About this task »
Every line with the word "Modality" in it should be extracted from the data that follows.

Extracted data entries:
+ + + + + + +

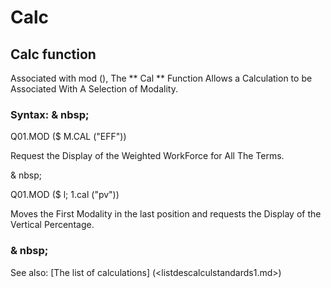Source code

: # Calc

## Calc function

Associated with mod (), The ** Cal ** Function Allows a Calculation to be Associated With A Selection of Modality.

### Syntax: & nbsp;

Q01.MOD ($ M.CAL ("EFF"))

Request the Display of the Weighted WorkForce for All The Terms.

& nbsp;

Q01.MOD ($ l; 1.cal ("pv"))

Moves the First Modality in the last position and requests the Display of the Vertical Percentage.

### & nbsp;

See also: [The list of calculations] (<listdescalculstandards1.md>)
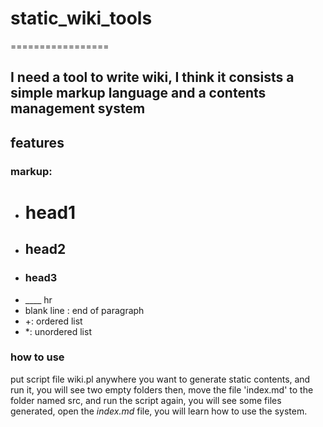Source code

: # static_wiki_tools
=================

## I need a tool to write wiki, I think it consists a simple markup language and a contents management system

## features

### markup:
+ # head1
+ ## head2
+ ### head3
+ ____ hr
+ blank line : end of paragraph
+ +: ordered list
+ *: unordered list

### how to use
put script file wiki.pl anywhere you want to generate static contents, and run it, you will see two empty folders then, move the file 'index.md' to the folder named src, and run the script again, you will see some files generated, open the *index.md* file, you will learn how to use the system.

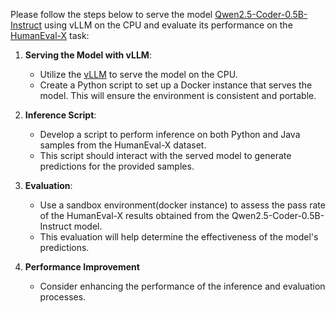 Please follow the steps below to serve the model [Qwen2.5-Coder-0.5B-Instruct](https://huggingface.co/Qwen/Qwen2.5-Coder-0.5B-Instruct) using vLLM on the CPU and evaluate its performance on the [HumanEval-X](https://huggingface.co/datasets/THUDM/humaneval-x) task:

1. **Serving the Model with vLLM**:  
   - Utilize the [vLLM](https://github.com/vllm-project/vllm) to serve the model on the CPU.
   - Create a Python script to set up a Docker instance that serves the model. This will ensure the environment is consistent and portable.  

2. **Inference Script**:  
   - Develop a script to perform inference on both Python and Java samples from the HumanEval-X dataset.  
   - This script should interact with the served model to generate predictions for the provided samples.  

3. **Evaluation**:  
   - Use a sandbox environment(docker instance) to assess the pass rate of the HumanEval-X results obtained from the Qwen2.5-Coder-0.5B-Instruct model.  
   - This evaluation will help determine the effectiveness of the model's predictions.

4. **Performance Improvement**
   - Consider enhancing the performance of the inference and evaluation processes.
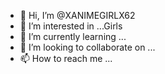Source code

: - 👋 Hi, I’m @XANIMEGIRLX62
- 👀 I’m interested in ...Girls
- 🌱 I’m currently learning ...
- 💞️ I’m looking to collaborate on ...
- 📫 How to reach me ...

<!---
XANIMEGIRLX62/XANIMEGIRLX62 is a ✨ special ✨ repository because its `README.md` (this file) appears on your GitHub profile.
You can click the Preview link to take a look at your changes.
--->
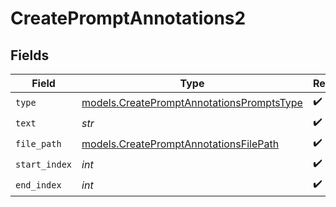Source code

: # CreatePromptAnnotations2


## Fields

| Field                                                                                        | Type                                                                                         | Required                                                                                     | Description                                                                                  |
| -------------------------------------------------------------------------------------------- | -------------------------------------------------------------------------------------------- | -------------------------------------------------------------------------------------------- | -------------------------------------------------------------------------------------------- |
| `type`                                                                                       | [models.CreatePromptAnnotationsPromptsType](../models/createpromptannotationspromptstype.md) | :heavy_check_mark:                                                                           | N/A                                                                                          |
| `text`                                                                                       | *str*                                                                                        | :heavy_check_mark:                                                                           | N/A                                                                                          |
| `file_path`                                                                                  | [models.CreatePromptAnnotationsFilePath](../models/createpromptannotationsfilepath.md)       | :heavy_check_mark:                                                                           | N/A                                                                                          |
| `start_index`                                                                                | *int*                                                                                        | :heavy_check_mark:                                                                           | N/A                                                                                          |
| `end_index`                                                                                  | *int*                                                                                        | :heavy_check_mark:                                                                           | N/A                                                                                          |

+ + + + + + +

Written answer »
Associated with mod (), The ** Cal ** Function Allows a Calculation to be Associated With A Selection of Modality.
Moves the First Modality in the last position and requests the Display of the Vertical Percentage.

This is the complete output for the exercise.